Project

Modelling foraging movement patterns and predicting effects of habitat loss

Offshore wind farm development can result in a loss of foraging area for seabird species that tend to avoid offshore wind farms (OWFs). In this project the researchers develop a dynamic state variable model that can be used to quantify the effect of habitat loss on the winter survival of seabirds.

The effect of habitat loss on individual survival will depend on the specific movement and foraging strategies of the species in question, including the extent to which OWFs are avoided. Avoidance rates are notoriously difficult to estimate, and most avoidance rates are presented as a single percentage per species. Likely, avoidance of OWFs is dependent on multiple factors, such as the state of an individual animal (for example, its energy reserves), the potential food availability within the OWF and local weather conditions.

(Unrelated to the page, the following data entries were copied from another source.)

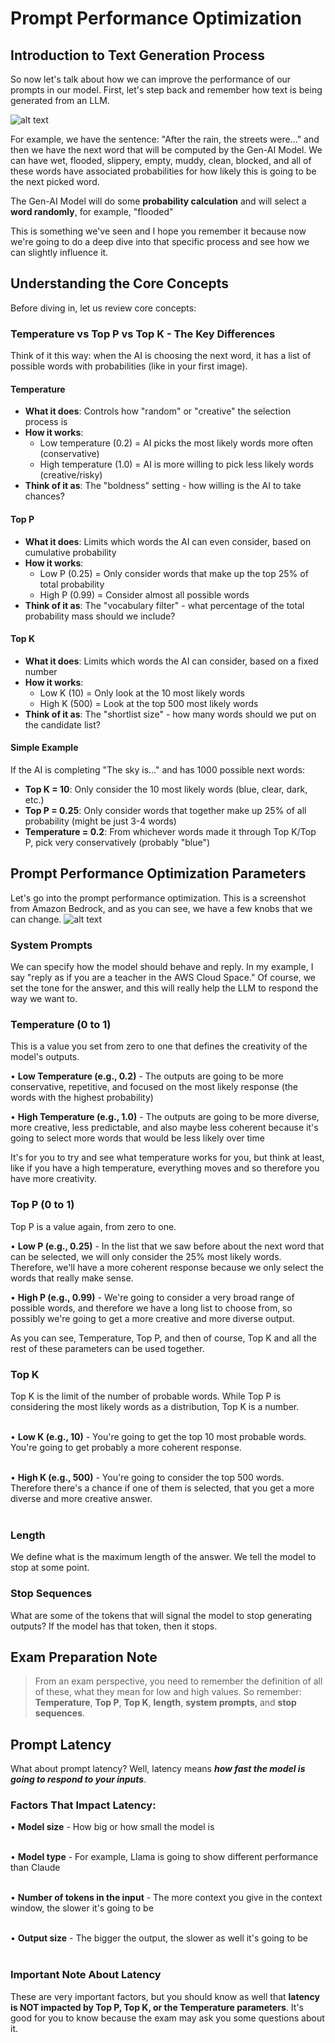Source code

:# Prompt Performance Optimization

## Introduction to Text Generation Process

So now let's talk about how we can improve the performance of our prompts in our model. First, let's step back and remember how text is being generated from an LLM.

![alt text](image-6.png)

For example, we have the sentence: "After the rain, the streets were..." and then we have the next word that will be computed by the Gen-AI Model. We can have wet, flooded, slippery, empty, muddy, clean, blocked, and all of these words have associated probabilities for how likely this is going to be the next picked word. 

The Gen-AI Model will do some **probability calculation** and will select a **word randomly**, for example, "flooded"

This is something we've seen and I hope you remember it because now we're going to do a deep dive into that specific process and see how we can slightly influence it.

## Understanding the Core Concepts

Before diving in, let us review core concepts:
### **Temperature vs Top P vs Top K - The Key Differences**

Think of it this way: when the AI is choosing the next word, it has a list of possible words with probabilities (like in your first image).

#### **Temperature** 
- **What it does**: Controls how "random" or "creative" the selection process is
- **How it works**: 
  - Low temperature (0.2) = AI picks the most likely words more often (conservative)
  - High temperature (1.0) = AI is more willing to pick less likely words (creative/risky)
- **Think of it as**: The "boldness" setting - how willing is the AI to take chances?

#### **Top P**
- **What it does**: Limits which words the AI can even consider, based on cumulative probability
- **How it works**:
  - Low P (0.25) = Only consider words that make up the top 25% of total probability
  - High P (0.99) = Consider almost all possible words
- **Think of it as**: The "vocabulary filter" - what percentage of the total probability mass should we include?

#### **Top K**
- **What it does**: Limits which words the AI can consider, based on a fixed number
- **How it works**:
  - Low K (10) = Only look at the 10 most likely words
  - High K (500) = Look at the top 500 most likely words
- **Think of it as**: The "shortlist size" - how many words should we put on the candidate list?

#### **Simple Example**
If the AI is completing "The sky is..." and has 1000 possible next words:
- **Top K = 10**: Only consider the 10 most likely words (blue, clear, dark, etc.)
- **Top P = 0.25**: Only consider words that together make up 25% of all probability (might be just 3-4 words)
- **Temperature = 0.2**: From whichever words made it through Top K/Top P, pick very conservatively (probably "blue")

## **Prompt Performance Optimization Parameters**

Let's go into the prompt performance optimization. This is a screenshot from Amazon Bedrock, and as you can see, we have a few knobs that we can change.
![alt text](image-20.png)

### **System Prompts**
We can specify how the model should behave and reply. In my example, I say "reply as if you are a teacher in the AWS Cloud Space." Of course, we set the tone for the answer, and this will really help the LLM to respond the way we want to.

### **Temperature (0 to 1)**
This is a value you set from zero to one that defines the creativity of the model's outputs.

• **Low Temperature (e.g., 0.2)** - The outputs are going to be more conservative, repetitive, and focused on the most likely response (the words with the highest probability)

• **High Temperature (e.g., 1.0)** - The outputs are going to be more diverse, more creative, less predictable, and also maybe less coherent because it's going to select more words that would be less likely over time

It's for you to try and see what temperature works for you, but think at least, like if you have a high temperature, everything moves and so therefore you have more creativity.

### **Top P (0 to 1)**
Top P is a value again, from zero to one.

• **Low P (e.g., 0.25)** - In the list that we saw before about the next word that can be selected, we will only consider the 25% most likely words. Therefore, we'll have a more coherent response because we only select the words that really make sense.

• **High P (e.g., 0.99)** - We're going to consider a very broad range of possible words, and therefore we have a long list to choose from, so possibly we're going to get a more creative and more diverse output.

As you can see, Temperature, Top P, and then of course, Top K and all the rest of these parameters can be used together.

### **Top K**
Top K is the limit of the number of probable words. While Top P is considering the most likely words as a distribution, Top K is a number.<br><br>

• **Low K (e.g., 10)** - You're going to get the top 10 most probable words. You're going to get probably a more coherent response.<br><br>

• **High K (e.g., 500)** - You're going to consider the top 500 words. Therefore there's a chance if one of them is selected, that you get a more diverse and more creative answer.<br><br>

### **Length**
We define what is the maximum length of the answer. We tell the model to stop at some point.

### **Stop Sequences**
What are some of the tokens that will signal the model to stop generating outputs? If the model has that token, then it stops.

## **Exam Preparation Note**

>From an exam perspective, you need to remember the definition of all of these, what they mean for low and high values. So remember: **Temperature**, **Top P**, **Top K**, **length**, **system prompts**, and **stop sequences**.

## **Prompt Latency**

What about prompt latency? Well, latency means ***how fast the model is going to respond to your inputs***.

### **Factors That Impact Latency:**

• **Model size** - How big or how small the model is<br><br>

• **Model type** - For example, Llama is going to show different performance than Claude<br><br>

• **Number of tokens in the input** - The more context you give in the context window, the slower it's going to be<br><br>

• **Output size** - The bigger the output, the slower as well it's going to be<br><br>

### **Important Note About Latency**

These are very important factors, but you should know as well that **latency is NOT impacted by Top P, Top K, or the Temperature parameters**. It's good for you to know because the exam may ask you some questions about it.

A dynamic state variable model consists of a set of individual and environmental state variables, a specification of the dynamics of those state variables and a fitness function, which specifies how ‘fitness’ varies with the state of an individual. Often, a fitness proxy is used, such as lifetime reproductive success. Individual survival might be used as a fitness measure for models that do not consider the reproductive period.

In addition, there should be a number of behavioural or physiological decisions that involve a trade-off. Stochastic dynamic programming can then be used to derive the decisions that maximise fitness and how those decisions depend on the individual's state and the environment (including time).

In this project the researchers develop a dynamic state variable model that can be used to quantify the effect of habitat loss on the winter survival of seabirds. In addition, this model might be used to study the relationship between OWF avoidance, individual state and realised mortality risk of collisions with wind turbines.

Progress (September 2023)

Researchers have created a model to calculate the optimum fitness of specific movement strategies outside the gannet breeding season. The next step is to use this model for simulations that include the presence of wind farms.